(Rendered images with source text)

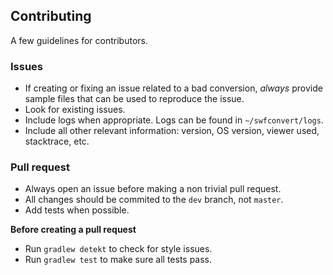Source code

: ## Contributing

A few guidelines for contributors.

### Issues

- If creating or fixing an issue related to a bad conversion, *always* provide
sample files that can be used to reproduce the issue.
- Look for existing issues.
- Include logs when appropriate. Logs can be found in `~/swfconvert/logs`.
- Include all other relevant information: version, OS version, viewer used, stacktrace, etc.

### Pull request
- Always open an issue before making a non trivial pull request.
- All changes should be commited to the `dev` branch, not `master`.
- Add tests when possible.

**Before creating a pull request**
- Run `gradlew detekt` to check for style issues.
- Run `gradlew test` to make sure all tests pass.

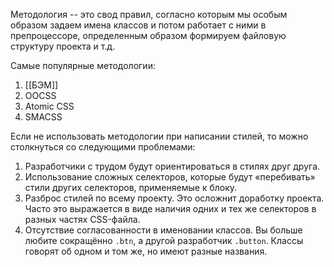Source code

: Методология -- это свод правил, согласно которым мы особым образом задаем имена классов и потом работает с ними в препроцессоре, определенным образом формируем файловую структуру проекта и т.д.

Самые популярные методологии:
1. [[БЭМ]]
2. OOCSS
3. Atomic CSS
4. SMACSS

Если не использовать методологии при написании стилей, то можно столкнуться со следующими проблемами:

1. Разработчики с трудом будут ориентироваться в стилях друг друга.
2. Использование сложных селекторов, которые будут «перебивать» стили других селекторов, применяемые к блоку.
3. Разброс стилей по всему проекту. Это осложнит доработку проекта. Часто это выражается в виде наличия одних и тех же селекторов в разных частях CSS-файла.
4. Отсутствие согласованности в именовании классов. Вы больше любите сокращённо `.btn`, а другой разработчик `.button`. Классы говорят об одном и том же, но имеют разные названия.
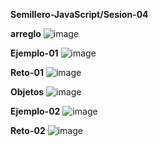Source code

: **Semillero-JavaScript/Sesion-04**

**arreglo**
![image](https://github.com/JackelinEspinosa/Semillero-JavaScript/assets/134608173/d1e42052-52e2-4a64-8def-4d79237095ca)

**Ejemplo-01**
![image](https://github.com/JackelinEspinosa/Semillero-JavaScript/assets/134608173/fa70656a-645c-443c-829e-dfdf4248acbd)

**Reto-01**
![image](https://github.com/JackelinEspinosa/Semillero-JavaScript/assets/134608173/05397c08-fd5a-4304-97da-5bd0e68e6e65)

**Objetos**
![image](https://github.com/JackelinEspinosa/Semillero-JavaScript/assets/134608173/b8e89575-3d6c-476c-83a7-8f2752bf0fd2)

**Ejemplo-02**
![image](https://github.com/JackelinEspinosa/Semillero-JavaScript/assets/134608173/7cef5aee-db66-4c5c-a81f-98e7d6159ba6)

**Reto-02**
![image](https://github.com/JackelinEspinosa/Semillero-JavaScript/assets/134608173/345dc3c7-fc25-43de-bcef-300ac9e54a3e)







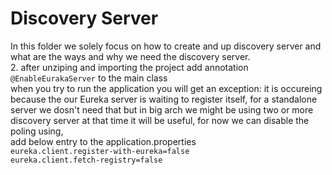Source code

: # Discovery Server

In this folder we solely focus on how to create and up discovery server and what are the ways and why we need the discovery server.  
2. after unziping and importing the project add annotation `@EnableEurakaServer` to the main class  
when you try to run the application you will get an exception: it is occureing because the our Eureka server is waiting to register itself, for a standalone server we dosn't need that but in big arch we might be using two or more discovery server at that time it will be useful, for now we can disable the poling using,  
add below entry to the application.properties  
` eureka.client.register-with-eureka=false `  
` eureka.client.fetch-registry=false `
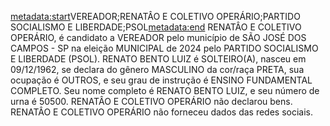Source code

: <metadata:start>VEREADOR;RENATÂO E COLETIVO OPERÁRIO;PARTIDO SOCIALISMO E LIBERDADE;PSOL<metadata:end>
RENATÂO E COLETIVO OPERÁRIO, é candidato a VEREADOR pelo município de SÃO JOSÉ DOS CAMPOS - SP na eleição MUNICIPAL de 2024 pelo PARTIDO SOCIALISMO E LIBERDADE (PSOL). RENATO BENTO LUIZ é SOLTEIRO(A), nasceu em 09/12/1962, se declara do gênero MASCULINO da cor/raça PRETA, sua ocupação é OUTROS, e seu grau de instrução é ENSINO FUNDAMENTAL COMPLETO. Seu nome completo é RENATO BENTO LUIZ, e seu número de urna é 50500.
RENATÂO E COLETIVO OPERÁRIO não declarou bens.
RENATÂO E COLETIVO OPERÁRIO não forneceu dados das redes sociais.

#### DESCRIPTION OF THE TASK:
Print every record above exactly as written, leaving out the pictures.

#### PROBLEM SOLUTION:
Source code

: ## Contributing

A few guidelines for contributors.

### Issues

- If creating or fixing an issue related to a bad conversion, *always* provide
sample files that can be used to reproduce the issue.
- Look for existing issues.
- Include logs when appropriate. Logs can be found in `~/swfconvert/logs`.
- Include all other relevant information: version, OS version, viewer used, stacktrace, etc.

### Pull request
- Always open an issue before making a non trivial pull request.
- All changes should be commited to the `dev` branch, not `master`.
- Add tests when possible.

**Before creating a pull request**
- Run `gradlew detekt` to check for style issues.
- Run `gradlew test` to make sure all tests pass.

Source code

: Методология -- это свод правил, согласно которым мы особым образом задаем имена классов и потом работает с ними в препроцессоре, определенным образом формируем файловую структуру проекта и т.д.

Самые популярные методологии:
1. [[БЭМ]]
2. OOCSS
3. Atomic CSS
4. SMACSS

Если не использовать методологии при написании стилей, то можно столкнуться со следующими проблемами:

1. Разработчики с трудом будут ориентироваться в стилях друг друга.
2. Использование сложных селекторов, которые будут «перебивать» стили других селекторов, применяемые к блоку.
3. Разброс стилей по всему проекту. Это осложнит доработку проекта. Часто это выражается в виде наличия одних и тех же селекторов в разных частях CSS-файла.
4. Отсутствие согласованности в именовании классов. Вы больше любите сокращённо `.btn`, а другой разработчик `.button`. Классы говорят об одном и том же, но имеют разные названия.
Source code

: **Semillero-JavaScript/Sesion-04**

**arreglo**
![image](https://github.com/JackelinEspinosa/Semillero-JavaScript/assets/134608173/d1e42052-52e2-4a64-8def-4d79237095ca)

**Ejemplo-01**
![image](https://github.com/JackelinEspinosa/Semillero-JavaScript/assets/134608173/fa70656a-645c-443c-829e-dfdf4248acbd)

**Reto-01**
![image](https://github.com/JackelinEspinosa/Semillero-JavaScript/assets/134608173/05397c08-fd5a-4304-97da-5bd0e68e6e65)

**Objetos**
![image](https://github.com/JackelinEspinosa/Semillero-JavaScript/assets/134608173/b8e89575-3d6c-476c-83a7-8f2752bf0fd2)

**Ejemplo-02**
![image](https://github.com/JackelinEspinosa/Semillero-JavaScript/assets/134608173/7cef5aee-db66-4c5c-a81f-98e7d6159ba6)

**Reto-02**
![image](https://github.com/JackelinEspinosa/Semillero-JavaScript/assets/134608173/345dc3c7-fc25-43de-bcef-300ac9e54a3e)







Source code

: # Discovery Server

In this folder we solely focus on how to create and up discovery server and what are the ways and why we need the discovery server.  
2. after unziping and importing the project add annotation `@EnableEurakaServer` to the main class  
when you try to run the application you will get an exception: it is occureing because the our Eureka server is waiting to register itself, for a standalone server we dosn't need that but in big arch we might be using two or more discovery server at that time it will be useful, for now we can disable the poling using,  
add below entry to the application.properties  
` eureka.client.register-with-eureka=false `  
` eureka.client.fetch-registry=false `
Source code

: <metadata:start>VEREADOR;RENATÂO E COLETIVO OPERÁRIO;PARTIDO SOCIALISMO E LIBERDADE;PSOL<metadata:end>
RENATÂO E COLETIVO OPERÁRIO, é candidato a VEREADOR pelo município de SÃO JOSÉ DOS CAMPOS - SP na eleição MUNICIPAL de 2024 pelo PARTIDO SOCIALISMO E LIBERDADE (PSOL). RENATO BENTO LUIZ é SOLTEIRO(A), nasceu em 09/12/1962, se declara do gênero MASCULINO da cor/raça PRETA, sua ocupação é OUTROS, e seu grau de instrução é ENSINO FUNDAMENTAL COMPLETO. Seu nome completo é RENATO BENTO LUIZ, e seu número de urna é 50500.
RENATÂO E COLETIVO OPERÁRIO não declarou bens.
RENATÂO E COLETIVO OPERÁRIO não forneceu dados das redes sociais.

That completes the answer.